Coming from a business background, the design industry, of course, has influenced my work. Through the design class I took at Stanford D.School (https://dschool.stanford.edu) I was able to enhance my problem-solving skills and the ability to not only think outside the box, but also embrace high-tech materials in the fashion industry. For example, the high-density open cell foam we use in our shoes was actually invented by NASA for its shock-absorbing properties, and to be used in space telescopes. This material was not initially intended for shoes, but has made its way into the shoe industry. We didn’t stop there and have added a material to our insole using yet another innovative material to provide extra comfort. This is just one example of how bringing together expertise from different fields –– business, design, materials science and engineering –– allows us to be innovative in how we conceptualize and produce our shoes.
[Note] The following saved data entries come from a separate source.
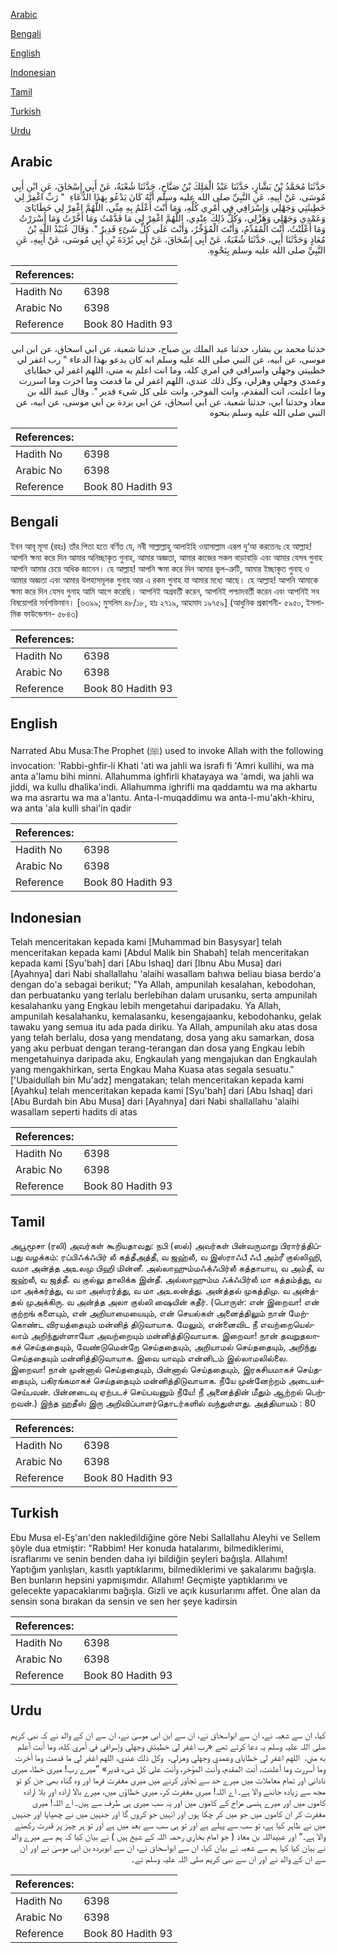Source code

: [Arabic](#arabic)

[Bengali](#bengali)

[English](#english)

[Indonesian](#indonesian)

[Tamil](#tamil)

[Turkish](#turkish)

[Urdu](#urdu)

## Arabic


<div dir="rtl" lang="ar" style={{fontSize:'larger',backgroundColor:'#f8f9fa',padding:20}}>
حَدَّثَنَا مُحَمَّدُ بْنُ بَشَّارٍ، حَدَّثَنَا عَبْدُ الْمَلِكَ بْنُ صَبَّاحٍ، حَدَّثَنَا شُعْبَةُ، عَنْ أَبِي إِسْحَاقَ، عَنِ ابْنِ أَبِي مُوسَى، عَنْ أَبِيهِ، عَنِ النَّبِيِّ صلى الله عليه وسلم أَنَّهُ كَانَ يَدْعُو بِهَذَا الدُّعَاءِ ‏ "‏ رَبِّ اغْفِرْ لِي خَطِيئَتِي وَجَهْلِي وَإِسْرَافِي فِي أَمْرِي كُلِّهِ، وَمَا أَنْتَ أَعْلَمُ بِهِ مِنِّي، اللَّهُمَّ اغْفِرْ لِي خَطَايَاىَ وَعَمْدِي وَجَهْلِي وَهَزْلِي، وَكُلُّ ذَلِكَ عِنْدِي، اللَّهُمَّ اغْفِرْ لِي مَا قَدَّمْتُ وَمَا أَخَّرْتُ وَمَا أَسْرَرْتُ وَمَا أَعْلَنْتُ، أَنْتَ الْمُقَدِّمُ، وَأَنْتَ الْمُؤَخِّرُ، وَأَنْتَ عَلَى كُلِّ شَىْءٍ قَدِيرٌ ‏"‏‏.‏ وَقَالَ عُبَيْدُ اللَّهِ بْنُ مُعَاذٍ وَحَدَّثَنَا أَبِي، حَدَّثَنَا شُعْبَةُ، عَنْ أَبِي إِسْحَاقَ، عَنْ أَبِي بُرْدَةَ بْنِ أَبِي مُوسَى، عَنْ أَبِيهِ، عَنِ النَّبِيِّ صلى الله عليه وسلم‏ بِنَحْوِهِ.‏
</div>
<div style={{backgroundColor:'#f8f9fa',padding:20, marginBottom: 10}}><table> <thead> <tr> <th>References:</th> <th></th> </tr> </thead> <tbody><tr><td>Hadith No</td><td>6398</td></tr><tr><td>Arabic No</td><td>6398</td></tr><tr><td>Reference</td><td>Book 80 Hadith 93</td></tr></tbody></table></div>


<div dir="rtl" lang="ar" style={{fontSize:'larger',backgroundColor:'#f8f9fa',padding:20}}>
حدثنا محمد بن بشار، حدثنا عبد الملك بن صباح، حدثنا شعبة، عن ابي اسحاق، عن ابن ابي موسى، عن ابيه، عن النبي صلى الله عليه وسلم انه كان يدعو بهذا الدعاء " رب اغفر لي خطييتي وجهلي واسرافي في امري كله، وما انت اعلم به مني، اللهم اغفر لي خطاياى وعمدي وجهلي وهزلي، وكل ذلك عندي، اللهم اغفر لي ما قدمت وما اخرت وما اسررت وما اعلنت، انت المقدم، وانت الموخر، وانت على كل شىء قدير ". وقال عبيد الله بن معاذ وحدثنا ابي، حدثنا شعبة، عن ابي اسحاق، عن ابي بردة بن ابي موسى، عن ابيه، عن النبي صلى الله عليه وسلم بنحوه
</div>
<div style={{backgroundColor:'#f8f9fa',padding:20, marginBottom: 10}}><table> <thead> <tr> <th>References:</th> <th></th> </tr> </thead> <tbody><tr><td>Hadith No</td><td>6398</td></tr><tr><td>Arabic No</td><td>6398</td></tr><tr><td>Reference</td><td>Book 80 Hadith 93</td></tr></tbody></table></div>

## Bengali


<div dir="ltr" lang="bn" style={{fontSize:'larger',backgroundColor:'#f8f9fa',padding:20}}>
ইবন আবূ মূসা (রহঃ) তাঁর পিতা হতে বর্ণিত যে, নবী সাল্লাল্লাহু আলাইহি ওয়াসাল্লাম এরূপ দু‘আ করতেনঃ হে আল্লাহ! আপনি ক্ষমা করে দিন আমার অনিচ্ছাকৃত গুনাহ, আমার অজ্ঞতা, আমার কাজের সকল বাড়াবাড়ি এবং আমার যেসব গুনাহ আপনি আমার চেয়ে অধিক জানেন। হে আল্লাহ! আপনি ক্ষমা করে দিন আমার ভুল-ত্রুটি, আমার ইচ্ছাকৃত গুনাহ ও আমার অজ্ঞতা এবং আমার উপহাসমূলক গুনাহ আর এ রকম গুনাহ যা আমার মধ্যে আছে। হে আল্লাহ! আপনি আমাকে ক্ষমা করে দিন যেসব গুনাহ আমি আগে করেছি। আপনিই অগ্রবর্তী করেন, আপনিই পশ্চাদবর্তী করেন এবং আপনিই সব বিষয়োপরি সর্বশক্তিমান। [৬৩৯৯; মুসলিম ৪৮/১৮, হাঃ ২৭১৯, আহমাদ ১৯৭৫৯] (আধুনিক প্রকাশনী- ৫৯৫০, ইসলামিক ফাউন্ডেশন- ৫৮৪৩)
</div>
<div style={{backgroundColor:'#f8f9fa',padding:20, marginBottom: 10}}><table> <thead> <tr> <th>References:</th> <th></th> </tr> </thead> <tbody><tr><td>Hadith No</td><td>6398</td></tr><tr><td>Arabic No</td><td>6398</td></tr><tr><td>Reference</td><td>Book 80 Hadith 93</td></tr></tbody></table></div>

## English


<div dir="ltr" lang="en" style={{fontSize:'larger',backgroundColor:'#f8f9fa',padding:20}}>
Narrated Abu Musa:The Prophet (ﷺ) used to invoke Allah with the following invocation: 'Rabbi-ghfir-li Khati 'ati wa jahli wa israfi fi 'Amri kullihi, wa ma anta a'lamu bihi minni. Allahumma ighfirli khatayaya wa 'amdi, wa jahli wa jiddi, wa kullu dhalika'indi. Allahumma ighrifli ma qaddamtu wa ma akhartu wa ma asrartu wa ma a'lantu. Anta-l-muqaddimu wa anta-l-mu'akh-khiru, wa anta 'ala kulli shai'in qadir
</div>
<div style={{backgroundColor:'#f8f9fa',padding:20, marginBottom: 10}}><table> <thead> <tr> <th>References:</th> <th></th> </tr> </thead> <tbody><tr><td>Hadith No</td><td>6398</td></tr><tr><td>Arabic No</td><td>6398</td></tr><tr><td>Reference</td><td>Book 80 Hadith 93</td></tr></tbody></table></div>

## Indonesian


<div dir="ltr" lang="id" style={{fontSize:'larger',backgroundColor:'#f8f9fa',padding:20}}>
Telah menceritakan kepada kami [Muhammad bin Basysyar] telah menceritakan kepada kami [Abdul Malik bin Shabah] telah menceritakan kepada kami [Syu'bah] dari [Abu Ishaq] dari [Ibnu Abu Musa] dari [Ayahnya] dari Nabi shallallahu 'alaihi wasallam bahwa beliau biasa berdo'a dengan do'a sebagai berikut; "Ya Allah, ampunilah kesalahan, kebodohan, dan perbuatanku yang terlalu berlebihan dalam urusanku, serta ampunilah kesalahanku yang Engkau lebih mengetahui daripadaku. Ya Allah, ampunilah kesalahanku, kemalasanku, kesengajaanku, kebodohanku, gelak tawaku yang semua itu ada pada diriku. Ya Allah, ampunilah aku atas dosa yang telah berlalu, dosa yang mendatang, dosa yang aku samarkan, dosa yang aku perbuat dengan terang-terangan dan dosa yang Engkau lebih mengetahuinya daripada aku, Engkaulah yang mengajukan dan Engkaulah yang mengakhirkan, serta Engkau Maha Kuasa atas segala sesuatu." ['Ubaidullah bin Mu'adz] mengatakan; telah menceritakan kepada kami [Ayahku] telah menceritakan kepada kami [Syu'bah] dari [Abu Ishaq] dari [Abu Burdah bin Abu Musa] dari [Ayahnya] dari Nabi shallallahu 'alaihi wasallam seperti hadits di atas
</div>
<div style={{backgroundColor:'#f8f9fa',padding:20, marginBottom: 10}}><table> <thead> <tr> <th>References:</th> <th></th> </tr> </thead> <tbody><tr><td>Hadith No</td><td>6398</td></tr><tr><td>Arabic No</td><td>6398</td></tr><tr><td>Reference</td><td>Book 80 Hadith 93</td></tr></tbody></table></div>

## Tamil


<div dir="ltr" lang="ta" style={{fontSize:'larger',backgroundColor:'#f8f9fa',padding:20}}>
அபூமூசா (ரலி) அவர்கள் கூறியதாவது: நபி (ஸல்) அவர்கள் பின்வருமாறு பிரார்த்திப்பது வழக்கம்: ரப்பிஃக்ஃபிர் லீ கத்தீஅத்தீ, வ ஜஹ்லீ, வ இஸ்ராஃபீ ஃபீ அம்ரீ குல்லிஹி, வமா அன்த்த அஉலமு பிஹி மின்னீ. அல்லாஹும்மஃக்ஃபிர்லீ கத்தாயாய, வ அம்தீ, வ ஜஹ்லீ, வ ஜத்தீ. வ குல்லு தாலிக்க இன்தீ. அல்லாஹும்ம ஃக்ஃபிர்லீ மா கத்தம்த்து, வ மா அக்கர்த்து, வ மா அஸ்ரர்த்து, வ மா அஉலன்த்து. அன்த்தல் முகத்திமு. வ அன்த்தல் முஅக்கிரு. வ அன்த்த அலா குல்லி ஷையின் கதீர். (பொருள்: என் இறைவா! என் குற்றங் களையும், என் அறியாமையையும், என் செயல்கள் அனைத்திலும் நான் மேற்கொண்ட விரயத்தையும் மன்னித் திடுவாயாக. மேலும், என்னைவிட நீ எவற்றையெல்லாம் அறிந்துள்ளாயோ அவற்றையும் மன்னித்திடுவாயாக. இறைவா! நான் தவறுதலாகச் செய்ததையும், வேண்டுமென்றே செய்ததையும், அறியாமல் செய்ததையும், அறிந்து செய்ததையும் மன்னித்திடுவாயாக. இவை யாவும் என்னிடம் இல்லாமலில்லை. இறைவா! நான் முன்னால் செய்ததையும், பின்னால் செய்ததையும், இரகசியமாகச் செய்ததையும், பகிரங்கமாகச் செய்ததையும் மன்னித்திடுவாயாக. நீயே முன்னேற்றம் அடையச்செய்பவன். பின்னடைவு ஏற்படச் செய்பவனும் நீயே! நீ அனைத்தின் மீதும் ஆற்றல் பெற்றவன்.) இந்த ஹதீஸ் இரு அறிவிப்பாளர்தொடர்களில் வந்துள்ளது. அத்தியாயம் : 80
</div>
<div style={{backgroundColor:'#f8f9fa',padding:20, marginBottom: 10}}><table> <thead> <tr> <th>References:</th> <th></th> </tr> </thead> <tbody><tr><td>Hadith No</td><td>6398</td></tr><tr><td>Arabic No</td><td>6398</td></tr><tr><td>Reference</td><td>Book 80 Hadith 93</td></tr></tbody></table></div>

## Turkish


<div dir="ltr" lang="tr" style={{fontSize:'larger',backgroundColor:'#f8f9fa',padding:20}}>
Ebu Musa el-Eş'arı'den nakledildiğine göre Nebi Sallallahu Aleyhi ve Sellem şöyle dua etmiştir: "Rabbim! Her konuda hatalarımı, bilmediklerimi, israflarımı ve senin benden daha iyi bildiğin şeyleri bağışla. Allahım! Yaptığım yanlışları, kasıtlı yaptıklarımı, bilmediklerimi ve şakalarımı bağışla. Ben bunların hepsini yapmışımdır. Allahım! Geçmişte yaptıklarımı ve gelecekte yapacaklarımı bağışla. Gizli ve açık kusurlarımı affet. Öne alan da sensin sona bırakan da sensin ve sen her şeye kadirsin
</div>
<div style={{backgroundColor:'#f8f9fa',padding:20, marginBottom: 10}}><table> <thead> <tr> <th>References:</th> <th></th> </tr> </thead> <tbody><tr><td>Hadith No</td><td>6398</td></tr><tr><td>Arabic No</td><td>6398</td></tr><tr><td>Reference</td><td>Book 80 Hadith 93</td></tr></tbody></table></div>

## Urdu


<div dir="rtl" lang="ur" style={{fontSize:'larger',backgroundColor:'#f8f9fa',padding:20}}>
کیا، ان سے شعبہ نے، ان سے ابواسحاق نے، ان سے ابن ابی موسیٰ نے، ان سے ان کے والد نے کہ نبی کریم صلی اللہ علیہ وسلم یہ دعا کرتے تھے «رب اغفر لي خطيئتي وجهلي وإسرافي في أمري كله،‏‏‏‏ وما أنت أعلم به مني،‏‏‏‏ ‏‏‏‏ اللهم اغفر لي خطاياى وعمدي وجهلي وهزلي،‏‏‏‏ ‏‏‏‏ وكل ذلك عندي،‏‏‏‏ اللهم اغفر لي ما قدمت وما أخرت وما أسررت وما أعلنت،‏‏‏‏ أنت المقدم،‏‏‏‏ وأنت المؤخر،‏‏‏‏ وأنت على كل شىء قدير» ”میرے رب! میری خطا، میری نادانی اور تمام معاملات میں میرے حد سے تجاوز کرنے میں میری مغفرت فرما اور وہ گناہ بھی جن کو تو مجھ سے زیادہ جاننے والا ہے۔ اے اللہ! میری مغفرت کر، میری خطاؤں میں، میرے بالا ارادہ اور بلا ارادہ کاموں میں اور میرے ہنسی مزاح کے کاموں میں اور یہ سب میری ہی طرف سے ہیں۔ اے اللہ! میری مغفرت کر ان کاموں میں جو میں کر چکا ہوں اور انہیں جو کروں گا اور جنہیں میں نے چھپایا اور جنہیں میں نے ظاہر کیا ہے، تو سب سے پہلے ہے اور تو ہی سب سے بعد میں ہے اور تو ہر چیز پر قدرت رکھنے والا ہے۔“ اور عبیداللہ بن معاذ ( جو امام بخاری رحمہ اللہ کے شیخ ہیں ) نے بیان کیا کہ ہم سے میرے والد نے بیان کیا کہا ہم سے شعبہ نے بیان کیا، ان سے ابواسحاق نے، ان سے ابوبردہ بن ابی موسیٰ نے اور ان سے ان کے والد نے اور ان سے نبی کریم صلی اللہ علیہ وسلم نے۔
</div>
<div style={{backgroundColor:'#f8f9fa',padding:20, marginBottom: 10}}><table> <thead> <tr> <th>References:</th> <th></th> </tr> </thead> <tbody><tr><td>Hadith No</td><td>6398</td></tr><tr><td>Arabic No</td><td>6398</td></tr><tr><td>Reference</td><td>Book 80 Hadith 93</td></tr></tbody></table></div>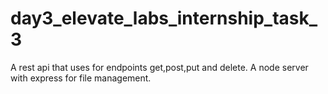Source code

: # day3_elevate_labs_internship_task_3
A rest api that uses for endpoints get,post,put and delete. A node server with express for file management.
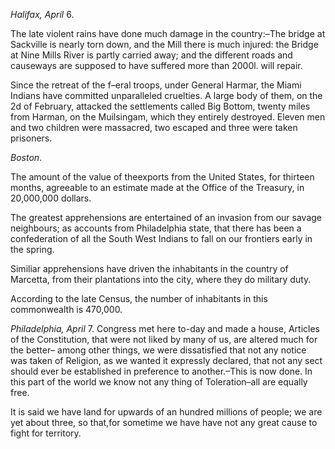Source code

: *Halifax, April*  6.The late violent rains have done much damage in the country:–The bridge at Sackville is nearly torn down, and the Mill there is much injured: the Bridge at Nine Mills River is partly carried away; and the different roads and causeways are supposed to have suffered more than 2000l. will repair.Since the retreat of the f–eral troops, under General Harmar, the Miami Indians have committed unparalleled cruelties. A large body of them, on the 2d of February, attacked the settlements called Big Bottom, twenty miles from Harman, on the Muilsingam, which they entirely destroyed. Eleven men and two children were  massacred, two escaped and three were taken prisoners.*Boston*.The amount of the value of theexports from the United States, for thirteen months, agreeable to an estimate made at the Office of the Treasury, in 20,000,000 dollars.The greatest apprehensions are entertained of an invasion from our savage neighbours; as accounts from Philadelphia state, that there has been a confederation of all the South West Indians to fall on our frontiers early in the spring.Similiar apprehensions have driven the inhabitants in the country of Marcetta, from their plantations into the city, where they do military duty.According to the late Census, the number of inhabitants in this commonwealth is 470,000.*Philadelphia, April*  7. Congress met here to-day and made a house, Articles of the Constitution, that were not liked by many of us, are altered much for the better– among other things, we were dissatisfied that not any notice was taken of Religion, as we wanted it expressly declared, that not any sect should ever be established in preference to another.–This is now done. In this part of the world we know not any thing of Toleration–all are equally free.It is said we have land for upwards of an hundred millions of people; we are yet about three, so that,for sometime we have have not any great cause to fight for territory.
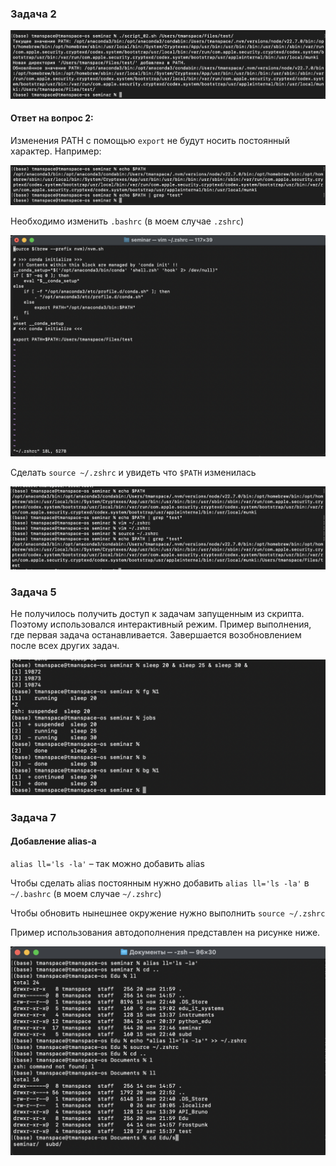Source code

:### Задача 2

![Задача 2 – скрин](image.png)

#### Ответ на вопрос 2:

Изменения PATH с помощью `export` не будут носить постоянный характер. Например: 

![alt text](image-1.png) 

Необходимо изменить `.bashrc` (в моем случае `.zshrc`) 

![alt text](image-2.png)

Сделать `source ~/.zshrc` и увидеть что `$PATH` изменилась

![alt text](image-3.png)

### Задача 5

Не получилось получить доступ к задачам запущенным из скрипта. Поэтому использовался интерактивный режим. Пример выполнения, где первая задача останавливается. Завершается возобновлением после всех других задач.

![alt text](image-4.png)

### Задача 7

#### Добавление alias-a 

`alias ll='ls -la'` – так можно добавить alias

Чтобы сделать alias постоянным нужно добавить `alias ll='ls -la'` в `~/.bashrc` (в моем случае `~/.zshrc`)

Чтобы обновить нынешнее окружение нужно выполнить `source ~/.zshrc`

Пример использования автодополнения представлен на рисунке ниже.

![alt text](image-5.png)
7. What makes an innovative work culture? How do you create a culture of innovation?

When everyone in the workplace, at every level, offers their ideas, you get diverse points of view. This leads to innovation. Other than that, the drive to experiment and try new things, even if they don’t work, is a certain recipe for remaining at the cutting edge. I believe empowering all members of the team –– and acknowledging that diversity brings valuable different points of view –– is the best way to ensure original though. Of course, being willing to take risks is also important. Finally, celebrating good ideas (even if they didn’t make it to production, because perhaps they didn’t work from a business perspective) is great for keeping innovation going, and for ensuring that you continue to surprise and delight your market.

8. Looking to the future, how will your brand continue to be a leader in innovation?

Constant innovation is one of our core business principles, with material selection key in our process. We are always reevaluating the leathers we use, the insole components, and the heel shape. In fact, during the planning of our next collection, the insole materials were a main point of discussion. We are currently in the process of researching the next generation of insole technology. I continue to work with podiatrists to test our new prototypes while incorporating the latest materials and designs from a fashion perspective. Another point of innovation is that we design our own heels. It’s easier and cheaper to select a heel that already has its own mold, but our approach is to listen to the customer and design heels based on their needs. For our new collection, we have developed a new mold for a heel that provides enhanced stability at 60mm. This height is not common among heel producers, but we got strong feedback from customers that, for comfort, 60mm is what they need. By breaking new ground in this way –– by taking risks other brands might avoid –– we continue to live up to our value of innovation in service of our customer.